There is no doubt that there are some complicated issues rooted in sectarian and ideological differences, as well as divergent oil and security policies that require immediate attention. The disputes get complex with each country adopting a divergent view regarding some of the regional crises, and ending with the serious and justified concerns about Iran’s determination to develop its traditional and non-traditional defence programmes.

These thorny issues, however, are not beyond resolution. Both parties need to realise that the disputes will not disappear just by ignoring them, and that there is a strong desire to search for tangible solutions through candid negotiations, thereby fostering mutual interests.

With this is mind, it must be pointed out that some aspects of the Iranian politics in the region are not conducive to defusing tension. In fact, they give rise to doubts and concerns among the Gulf countries, reigniting memories of Iran’s negative impressions toward the region. The foremost among these is Teheran’s determination to develop its conventional and non-conventional defence programmes, which the GCC states cannot view merely as a US-EU-Iran dispute because those directly threatened by such weapons are not the Americans or the Europeans, but the GCC countries.

Due to this direct threat, the GCC states find themselves obliged to depend more on foreign forces to guarantee their national security.
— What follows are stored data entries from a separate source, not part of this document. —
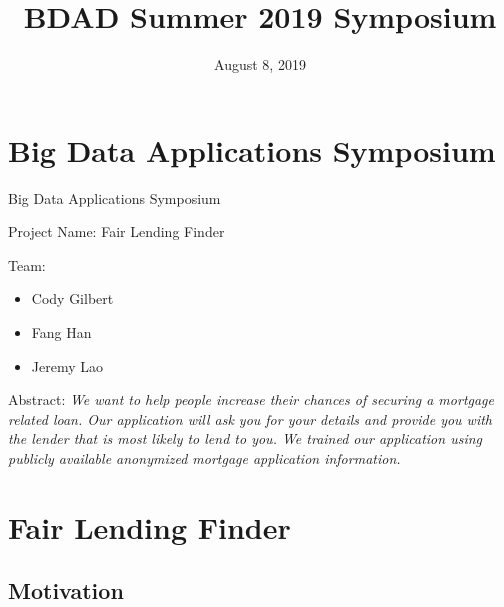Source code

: \documentclass{beamer}
\title[BDAD Summer 2019 Symposium]{BDAD Summer 2019 Symposium}
\institute{NYU Courant, Computer Science}
\date{August 8, 2019}
\begin{document}
\begin{frame}
  \titlepage
\end{frame}


\section{Big Data Applications Symposium}

\begin{frame}{Big Data Applications Symposium}

Project Name: Fair Lending Finder \vspace{3mm}

Team: 

\begin{itemize}
  \item Cody Gilbert
  \item Fang Han
  \item Jeremy Lao
\end{itemize}

Abstract:  \textit{We want to help people increase their chances of securing a mortgage related loan.  Our application will ask you for your details and provide you with the lender that is most likely to lend to you.  We trained our application using publicly available anonymized mortgage application information.}

\vskip 0.5cm

\end{frame}

\section{Fair Lending Finder}

\subsection{Motivation}
\end{document}
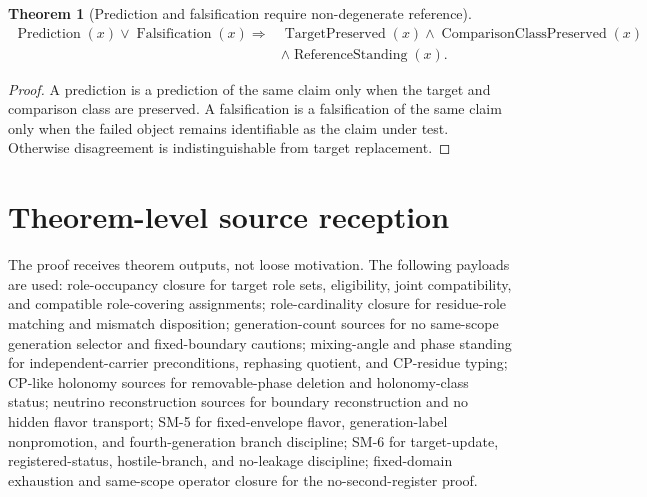\documentclass[11pt]{article}
\newcommand{\TargetPreserved}{\operatorname{TargetPreserved}}
\newcommand{\ComparisonClassPreserved}{\operatorname{ComparisonClassPreserved}}
\newcommand{\ReferenceStanding}{\operatorname{ReferenceStanding}}
\newcommand{\Prediction}{\operatorname{Prediction}}
\newcommand{\Falsification}{\operatorname{Falsification}}
\theoremstyle{definition}
\theoremstyle{plain}
\newtheorem{theorem}{Theorem}[section]
\theoremstyle{remark}
\begin{document}
\begin{theorem}[Prediction and falsification require non-degenerate reference]
\[
\begin{aligned}
\Prediction(x)\vee\Falsification(x)\Rightarrow{}&\TargetPreserved(x)\wedge\ComparisonClassPreserved(x)\\
&\wedge\ReferenceStanding(x).
\end{aligned}
\]
\end{theorem}
\begin{proof}
A prediction is a prediction of the same claim only when the target and comparison class are preserved. A falsification is a falsification of the same claim only when the failed object remains identifiable as the claim under test. Otherwise disagreement is indistinguishable from target replacement.
\end{proof}

\section{Theorem-level source reception}

The proof receives theorem outputs, not loose motivation. The following payloads are used: role-occupancy closure for target role sets, eligibility, joint compatibility, and compatible role-covering assignments; role-cardinality closure for residue-role matching and mismatch disposition; generation-count sources for no same-scope generation selector and fixed-boundary cautions; mixing-angle and phase standing for independent-carrier preconditions, rephasing quotient, and CP-residue typing; CP-like holonomy sources for removable-phase deletion and holonomy-class status; neutrino reconstruction sources for boundary reconstruction and no hidden flavor transport; SM-5 for fixed-envelope flavor, generation-label nonpromotion, and fourth-generation branch discipline; SM-6 for target-update, registered-status, hostile-branch, and no-leakage discipline; fixed-domain exhaustion and same-scope operator closure for the no-second-register proof.
\end{document}
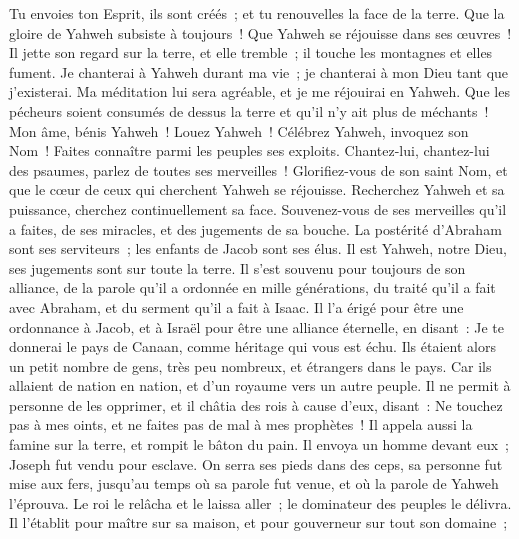 \begin{multicols}{2}
Tu envoies ton Esprit, ils sont créés~; et tu renouvelles la face de la terre.
Que la gloire de Yahweh subsiste à toujours~! Que Yahweh se réjouisse dans ses œuvres~!
Il jette son regard sur la terre, et elle tremble~; il touche les montagnes et elles fument.
Je chanterai à Yahweh durant ma vie~; je chanterai à mon Dieu tant que j'existerai.
Ma méditation lui sera agréable, et je me réjouirai en Yahweh.
Que les pécheurs soient consumés de dessus la terre et qu'il n'y ait plus de méchants~! Mon âme, bénis Yahweh~! Louez Yahweh~!
\VerseOne{}Célébrez Yahweh, invoquez son Nom~! Faites connaître parmi les peuples ses exploits.
Chantez-lui, chantez-lui des psaumes, parlez de toutes ses merveilles~!
Glorifiez-vous de son saint Nom, et que le cœur de ceux qui cherchent Yahweh se réjouisse.
Recherchez Yahweh et sa puissance, cherchez continuellement sa face.
Souvenez-vous de ses merveilles qu'il a faites, de ses miracles, et des jugements de sa bouche.
La postérité d'Abraham sont ses serviteurs~; les enfants de Jacob sont ses élus.
Il est Yahweh, notre Dieu, ses jugements sont sur toute la terre.
Il s'est souvenu pour toujours de son alliance, de la parole qu'il a ordonnée en mille générations,
du traité qu'il a fait avec Abraham, et du serment qu'il a fait à Isaac.
Il l'a érigé pour être une ordonnance à Jacob, et à Israël pour être une alliance éternelle,
en disant~: Je te donnerai le pays de Canaan, comme héritage qui vous est échu.
Ils étaient alors un petit nombre de gens, très peu nombreux, et étrangers dans le pays.
Car ils allaient de nation en nation, et d'un royaume vers un autre peuple.
Il ne permit à personne de les opprimer, et il châtia des rois à cause d'eux,
disant~: Ne touchez pas à mes oints, et ne faites pas de mal à mes prophètes~!
Il appela aussi la famine sur la terre, et rompit le bâton du pain.
Il envoya un homme devant eux~; Joseph fut vendu pour esclave.
On serra ses pieds dans des ceps, sa personne fut mise aux fers,
jusqu'au temps où sa parole fut venue, et où la parole de Yahweh l'éprouva.
Le roi le relâcha et le laissa aller~; le dominateur des peuples le délivra.
Il l'établit pour maître sur sa maison, et pour gouverneur sur tout son domaine~;

\end{multicols}
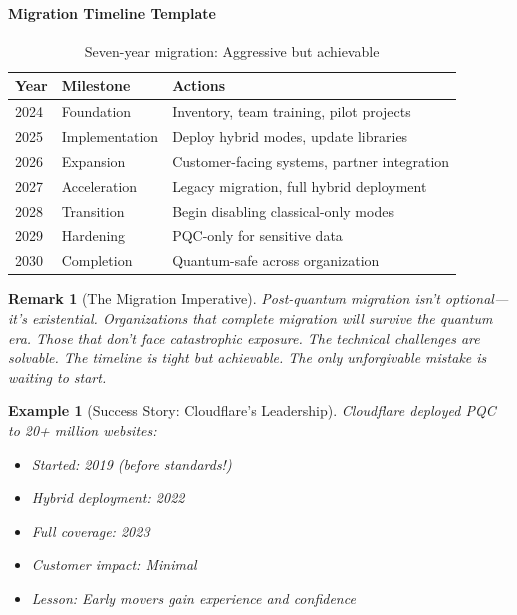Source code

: \documentclass[11pt,a4paper]{article}
\newtheorem{example}{Example}
\newtheorem{remark}{Remark}
\begin{document}
\paragraph{Migration Timeline Template}

\begin{table}[h]
\centering
\begin{tabular}{|l|l|l|}
\hline
\textbf{Year} & \textbf{Milestone} & \textbf{Actions} \\
\hline
2024 & Foundation & Inventory, team training, pilot projects \\
2025 & Implementation & Deploy hybrid modes, update libraries \\
2026 & Expansion & Customer-facing systems, partner integration \\
2027 & Acceleration & Legacy migration, full hybrid deployment \\
2028 & Transition & Begin disabling classical-only modes \\
2029 & Hardening & PQC-only for sensitive data \\
2030 & Completion & Quantum-safe across organization \\
\hline
\end{tabular}
\caption{Seven-year migration: Aggressive but achievable}
\end{table}

\begin{remark}[The Migration Imperative]
Post-quantum migration isn't optional—it's existential. Organizations that complete migration will survive the quantum era. Those that don't face catastrophic exposure. The technical challenges are solvable. The timeline is tight but achievable. The only unforgivable mistake is waiting to start.
\end{remark}

\begin{example}[Success Story: Cloudflare's Leadership]
Cloudflare deployed PQC to 20+ million websites:
\begin{itemize}
    \item Started: 2019 (before standards!)
    \item Hybrid deployment: 2022
    \item Full coverage: 2023
    \item Customer impact: Minimal
    \item Lesson: Early movers gain experience and confidence
\end{itemize}
\end{example}
\end{document}
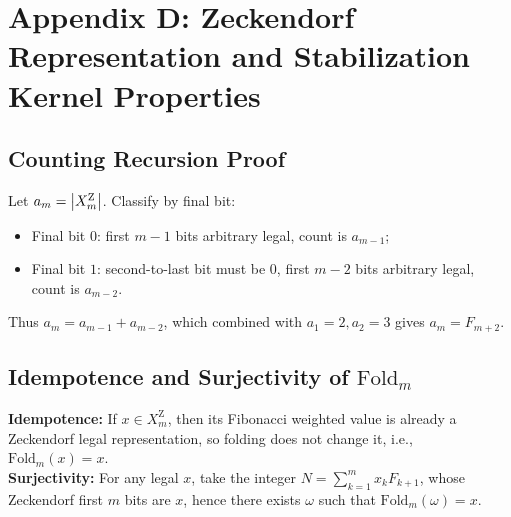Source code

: \section{Appendix D: Zeckendorf Representation and Stabilization Kernel Properties}
\label{app:zeckendorf-fold}

\subsection{Counting Recursion Proof}

Let $a_m=\card{X_m^{\mathrm Z}}$. Classify by final bit:
\begin{itemize}
  \item Final bit $0$: first $m-1$ bits arbitrary legal, count is $a_{m-1}$;
  \item Final bit $1$: second-to-last bit must be $0$, first $m-2$ bits arbitrary legal, count is $a_{m-2}$.
\end{itemize}
Thus $a_m=a_{m-1}+a_{m-2}$, which combined with $a_1=2,a_2=3$ gives $a_m=F_{m+2}$.

\subsection{\texorpdfstring{Idempotence and Surjectivity of $\mathrm{Fold}_m$}{Idempotence and Surjectivity of Fold\_m}}

\textbf{Idempotence:} If $x\in X_m^{\mathrm Z}$, then its Fibonacci weighted value is already a Zeckendorf legal representation, so folding does not change it, i.e., $\mathrm{Fold}_m(x)=x$.\\
\textbf{Surjectivity:} For any legal $x$, take the integer $N=\sum_{k=1}^m x_k F_{k+1}$, whose Zeckendorf first $m$ bits are $x$, hence there exists $\omega$ such that $\mathrm{Fold}_m(\omega)=x$.
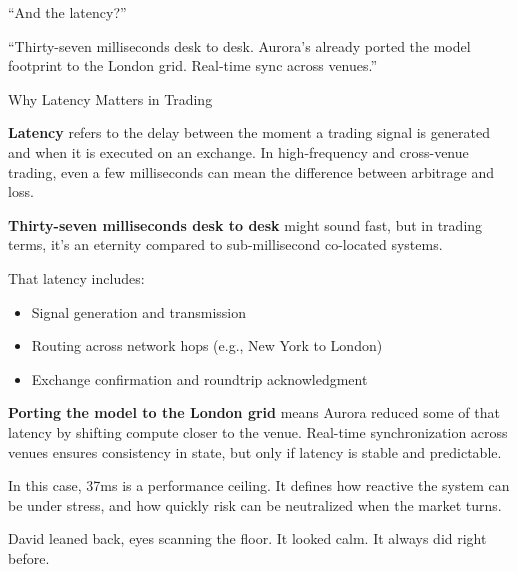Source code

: “And the latency?”

“Thirty-seven milliseconds desk to desk. Aurora’s already ported the model footprint to the London grid. 
Real-time sync across venues.”

\medskip

\begin{TechnicalSidebar}{Why Latency Matters in Trading}

  \textbf{Latency} refers to the delay between the moment a trading signal is generated and when it 
  is executed on an exchange.  
  In high-frequency and cross-venue trading, even a few milliseconds can mean the difference 
  between arbitrage and loss.

  \medskip

  \textbf{Thirty-seven milliseconds desk to desk} might sound fast, but in trading terms, it’s an eternity 
  compared to sub-millisecond co-located systems.  

  \medskip

  That latency includes:

  \begin{itemize}
    \item Signal generation and transmission
    \item Routing across network hops (e.g., New York to London)
    \item Exchange confirmation and roundtrip acknowledgment
  \end{itemize}

  \medskip

  \textbf{Porting the model to the London grid} means Aurora reduced some of that latency by 
  shifting compute closer to the venue.  
  Real-time synchronization across venues ensures consistency in state, but only if latency 
  is stable and predictable.

  \medskip

  In this case, 37ms is a performance ceiling.  
  It defines how reactive the system can be under stress, and how quickly risk can be 
  neutralized when the market turns.

\end{TechnicalSidebar}

\medskip

David leaned back, eyes scanning the floor. It looked calm.
It always did right before.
Thus, Iran’s policies intensify foreign military presence in the region and force the regional states into an arms race that would adversely affect regional stability, deepen mistrust and obstruct national development plans.

Iran’s attempt to exploit the current instability in Iraq to consolidate and assert its political leverage at the expense of the other parties sends wrong signals. It is not just a direct intervention in the affairs of an Arab country whose political stability and security are directly linked to the Gulf environment as whole, but it is seen as an attempt to destabilise the regional balance of power and sends clear signals that Tehran’s foreign policy is still motivated by narrow interests.

On the other hand, it is vital for the GCC states to understand and take into account Iran’s security concerns, especially after it found itself under serious foreign political pressure and besieged from all directions by the US presence in Central Asia, Afghanistan, Turkey and Iraq. There is no doubt that it is not in the interest of the GCC States to allow continued animosity between Teheran and Washington because it adversely impacts GCC-Iran relations. More than ever, the GCC is today required to make Teheran feel that it is an indispensable part of any Gulf security arrangement.

It is time for Iran and GCC states to make use of new window of opportunity to address all the pending regional issues with a constructive and responsible approach.

Amid dramatic changes that put the region in the eye of the storm, it is imperative that our leaders build bridges of confidence with each other. Gulf people, Arabs and Iranians, are in the same boat, and they cannot afford to do anything but make the Gulf waters a sea of cooperation and peace.